26th September 2021

Dear Parishioner

First reading: This is a curious little scene, and the corresponding scene in the gospel is no less curious. It is part of the story of Israel's wanderings in the desert. Moses' father-in-law wisely suggests to Moses to appoint assistants to deal with all the complaints, quarrels and lawsuits among the people. So some of the divine spirit of judgement which was on Moses descends upon these seventy elders. However, there seems to have been some sort of irregularity in the appointment of Eldad and Medad, which leads to objections even by Joshua, Moses' faithful servant and successor. Nevertheless, the message finally given is that the Spirit of God is to be welcomed wherever it may be found. It is a valuable reminder that the Spirit of God is greater than human regulations and crosses human boundaries. The wisdom of God may be found beyond the organisation of the Church. Genuine holiness may be found also beyond the limits of the Church. We must respect the freedom of God to give what he wills where he wills it, and we must be prepared to learn from those who do not belong to our own tradition.

Second Reading: This is a denunciation of the selfishness of the rich in the style of the Old Testament prophets, with a wealth of daunting imagery. This strength of expression is somewhat surprising in the early decades of Christianity, for it seems that wealth was not one of the temptations to deflect the early Christians. There do seem to have been rich Christians in the community at Corinth, but on the whole the Christians seem to have belonged to the lower classes and slaves. James, the presumed author of the letter, was the leader of the Jerusalem community.
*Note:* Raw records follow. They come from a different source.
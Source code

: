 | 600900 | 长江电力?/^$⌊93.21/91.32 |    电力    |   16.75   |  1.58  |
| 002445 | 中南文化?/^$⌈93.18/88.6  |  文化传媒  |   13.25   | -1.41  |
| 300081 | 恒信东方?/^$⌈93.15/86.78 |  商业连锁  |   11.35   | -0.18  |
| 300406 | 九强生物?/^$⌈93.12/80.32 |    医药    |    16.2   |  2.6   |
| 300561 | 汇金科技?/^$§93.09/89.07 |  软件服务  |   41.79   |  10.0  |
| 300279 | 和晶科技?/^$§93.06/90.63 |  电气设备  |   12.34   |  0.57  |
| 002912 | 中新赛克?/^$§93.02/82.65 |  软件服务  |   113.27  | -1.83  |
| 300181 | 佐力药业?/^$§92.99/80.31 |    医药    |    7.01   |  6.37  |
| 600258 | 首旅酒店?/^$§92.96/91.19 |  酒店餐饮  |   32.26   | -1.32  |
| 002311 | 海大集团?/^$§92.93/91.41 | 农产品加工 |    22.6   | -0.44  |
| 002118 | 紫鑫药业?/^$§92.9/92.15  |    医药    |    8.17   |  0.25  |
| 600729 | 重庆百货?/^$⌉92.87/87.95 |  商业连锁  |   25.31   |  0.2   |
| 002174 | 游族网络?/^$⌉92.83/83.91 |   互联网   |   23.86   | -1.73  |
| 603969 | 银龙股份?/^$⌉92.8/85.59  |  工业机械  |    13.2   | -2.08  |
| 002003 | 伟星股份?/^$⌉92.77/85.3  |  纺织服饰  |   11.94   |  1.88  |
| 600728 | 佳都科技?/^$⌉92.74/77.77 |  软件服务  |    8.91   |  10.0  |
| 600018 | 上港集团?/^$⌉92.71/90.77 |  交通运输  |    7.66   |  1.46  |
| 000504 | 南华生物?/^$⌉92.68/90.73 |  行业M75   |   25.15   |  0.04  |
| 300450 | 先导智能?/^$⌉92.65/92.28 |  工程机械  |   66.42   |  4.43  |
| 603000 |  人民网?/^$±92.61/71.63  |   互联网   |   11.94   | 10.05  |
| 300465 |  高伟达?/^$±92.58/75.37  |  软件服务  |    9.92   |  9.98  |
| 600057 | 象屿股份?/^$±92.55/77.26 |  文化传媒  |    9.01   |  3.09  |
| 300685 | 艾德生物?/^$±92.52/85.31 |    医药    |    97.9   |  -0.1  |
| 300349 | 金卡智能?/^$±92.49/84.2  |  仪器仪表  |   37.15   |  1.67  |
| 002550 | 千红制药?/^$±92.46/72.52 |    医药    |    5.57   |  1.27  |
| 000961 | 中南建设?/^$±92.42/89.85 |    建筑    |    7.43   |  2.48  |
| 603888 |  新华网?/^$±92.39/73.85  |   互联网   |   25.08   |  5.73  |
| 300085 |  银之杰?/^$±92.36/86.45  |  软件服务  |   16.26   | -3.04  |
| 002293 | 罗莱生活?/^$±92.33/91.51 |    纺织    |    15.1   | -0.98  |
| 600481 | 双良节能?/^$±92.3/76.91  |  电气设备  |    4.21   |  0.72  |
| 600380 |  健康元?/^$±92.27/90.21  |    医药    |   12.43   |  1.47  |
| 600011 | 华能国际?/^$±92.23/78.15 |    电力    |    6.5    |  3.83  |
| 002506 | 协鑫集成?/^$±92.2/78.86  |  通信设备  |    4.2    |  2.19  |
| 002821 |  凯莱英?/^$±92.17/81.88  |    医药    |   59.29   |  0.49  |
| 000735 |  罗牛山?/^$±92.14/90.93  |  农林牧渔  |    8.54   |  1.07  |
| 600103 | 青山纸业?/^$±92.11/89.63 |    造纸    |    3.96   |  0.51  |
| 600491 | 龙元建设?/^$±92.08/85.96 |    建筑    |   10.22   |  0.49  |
The Church at Jerusalem seems to have been in chronic financial difficulty: Paul was asked to help it out, and took a collection from the gentile Churches up to Jerusalem. In the early second century the pagan Celsus denounces Christians as ignorant and ill-educated. However, these warnings are still relevant today. It is still tempting to ease cash-flow by postponing payment of bills! The power and immunity given by wealth can still have a corrosive influence which blinds the owners to the needs and susceptibilities of others.

The gospel gives us a rich insight into two entirely separate matters, for this part of Mark is a collection of sayings about discipleship. The first little story tells us that we must accept good wherever we can find it, not only in our own group and where we expect it to be. It is the same lesson that came in the first reading. The Spirit of God is at work not only in Catholics, not only in Christians, not only even in explicit believers. As Vatican II teaches so strongly, the Holy Spirit is at work even in those who are seeking the Kingdom under signs and symbols. They can be better people and better Christians than those who sit back and do nothing, secure in the belief that they are members of the Church!

Secondly, the gospel gives some dire sayings about 'scandals'. The word so translated means not stories about evil people or evil doings, but a trip-stone which makes people fall over. The dire sayings are about leading other believers into evil and about the trip-stones in ourselves, the disordered desires that lead us into evil. Jesus sayings here must be taken with the utmost seriousness, but perhaps not literally to the extent of self-mutilation.

Fr Jijo George


Please remember to pray for:

Daily for the sick clergy of our Diocese

The sick and housebound

Those who have recently died

Years Mind:
Monday: Fr Gordon Godfrey
Tuesday: Pope John Paul I
Thursday: Fr Bernard Wakeling
Sunday: Fr Michael Hopkins


First Reading: Genesis 2:18-24
They become one body.

Second Reading: Hebrews 2:9-11
The one who sacrifices, and the ones who are sanctified, are they of the same stock.

Gospel: Mark 10:2-16
What God has united, man must not divide.